Manson’s attorney, Irving Kanarek, moved for a mistrial because of recent newspaper accounts of the shootouts, which occurred Aug. 21 during the robbery of a Hawthorne surplus store, and of an alleged plot by Manson to escape by gunpoint from jail.
Superior Court Judge Raymond Choate denied the motion for a mistrial ruling that except in the case of Mrs Lillian Lester, there was no likelihood that the publicity to which some of the jurors were exposed would affect their judgment in the case.
Mrs. Lester was replaced by an alternate juror, Mrs. Oteal Hills.
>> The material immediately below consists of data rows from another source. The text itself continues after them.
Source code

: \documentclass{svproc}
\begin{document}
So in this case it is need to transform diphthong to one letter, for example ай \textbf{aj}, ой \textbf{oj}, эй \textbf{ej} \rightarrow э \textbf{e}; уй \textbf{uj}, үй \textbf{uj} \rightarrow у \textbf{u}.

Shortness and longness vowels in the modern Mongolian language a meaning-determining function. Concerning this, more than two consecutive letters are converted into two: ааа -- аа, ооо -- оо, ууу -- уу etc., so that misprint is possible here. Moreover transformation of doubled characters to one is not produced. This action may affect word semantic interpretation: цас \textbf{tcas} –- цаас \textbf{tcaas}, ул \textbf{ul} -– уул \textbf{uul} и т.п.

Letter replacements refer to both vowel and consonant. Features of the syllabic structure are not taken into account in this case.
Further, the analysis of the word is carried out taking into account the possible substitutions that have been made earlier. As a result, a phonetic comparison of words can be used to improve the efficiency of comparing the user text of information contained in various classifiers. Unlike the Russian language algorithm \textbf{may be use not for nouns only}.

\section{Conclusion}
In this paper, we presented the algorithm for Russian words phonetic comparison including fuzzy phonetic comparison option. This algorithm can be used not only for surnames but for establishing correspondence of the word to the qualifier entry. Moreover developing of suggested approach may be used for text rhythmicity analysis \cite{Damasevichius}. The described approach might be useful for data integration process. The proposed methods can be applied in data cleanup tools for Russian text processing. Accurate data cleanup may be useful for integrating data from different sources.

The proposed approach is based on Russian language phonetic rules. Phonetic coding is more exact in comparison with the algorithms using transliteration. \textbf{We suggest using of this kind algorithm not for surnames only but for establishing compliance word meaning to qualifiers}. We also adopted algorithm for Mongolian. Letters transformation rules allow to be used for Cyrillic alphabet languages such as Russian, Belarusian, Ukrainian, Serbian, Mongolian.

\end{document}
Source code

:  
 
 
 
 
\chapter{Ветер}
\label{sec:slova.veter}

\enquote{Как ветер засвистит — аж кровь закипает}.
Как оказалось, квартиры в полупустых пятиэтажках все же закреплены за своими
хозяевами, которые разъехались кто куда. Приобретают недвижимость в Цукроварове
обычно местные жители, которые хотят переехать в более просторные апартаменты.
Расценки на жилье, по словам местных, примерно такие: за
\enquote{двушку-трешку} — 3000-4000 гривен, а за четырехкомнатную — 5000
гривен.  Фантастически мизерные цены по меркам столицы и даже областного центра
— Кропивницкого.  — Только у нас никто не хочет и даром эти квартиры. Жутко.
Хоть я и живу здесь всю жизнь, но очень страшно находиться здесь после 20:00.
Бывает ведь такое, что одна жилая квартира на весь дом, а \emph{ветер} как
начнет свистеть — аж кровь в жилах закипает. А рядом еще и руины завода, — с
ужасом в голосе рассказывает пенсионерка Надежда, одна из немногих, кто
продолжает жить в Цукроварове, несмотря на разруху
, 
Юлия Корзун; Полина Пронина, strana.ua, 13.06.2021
Earlier, Mrs. Lester, was questioned by Judge Choate and she tearfully explained that a homicide
had recently occurred in the hallway of her apartment house. She said the woman who was killed had died in her living room.
Mrs. Lester said she had heard about the shootout between Hawthorne police and members of Manson’s clan, and that because of the death in her home, felt compelled to read the newspaper articles on the shootout.
Mrs Lester said she feared for her own safety during court sessions in the Manson trial.
Judge Choate said that although Mrs. Lester said she could come to a fair decision on Manson’s fate, he was “uncertain as to her ability to remain fair and impartial.”
Technically, Mrs. Lester violated Judge Choate’s earlier orders not to read newspaper accounts of or listen to news broadcasts concerning anything related to Manson.
But Judge Choate said he would make no finding of contempt of court against her because of her particular situation.
Kanarek objected to Mrs. Lester being excused, claiming it was a violation to Manson’s
right to equal protection under the law.
Seven other jurors said the news accounts of the shootout and the alleged escape plot had one way or another come to their attention, but claimed it would not influence their decision in the case.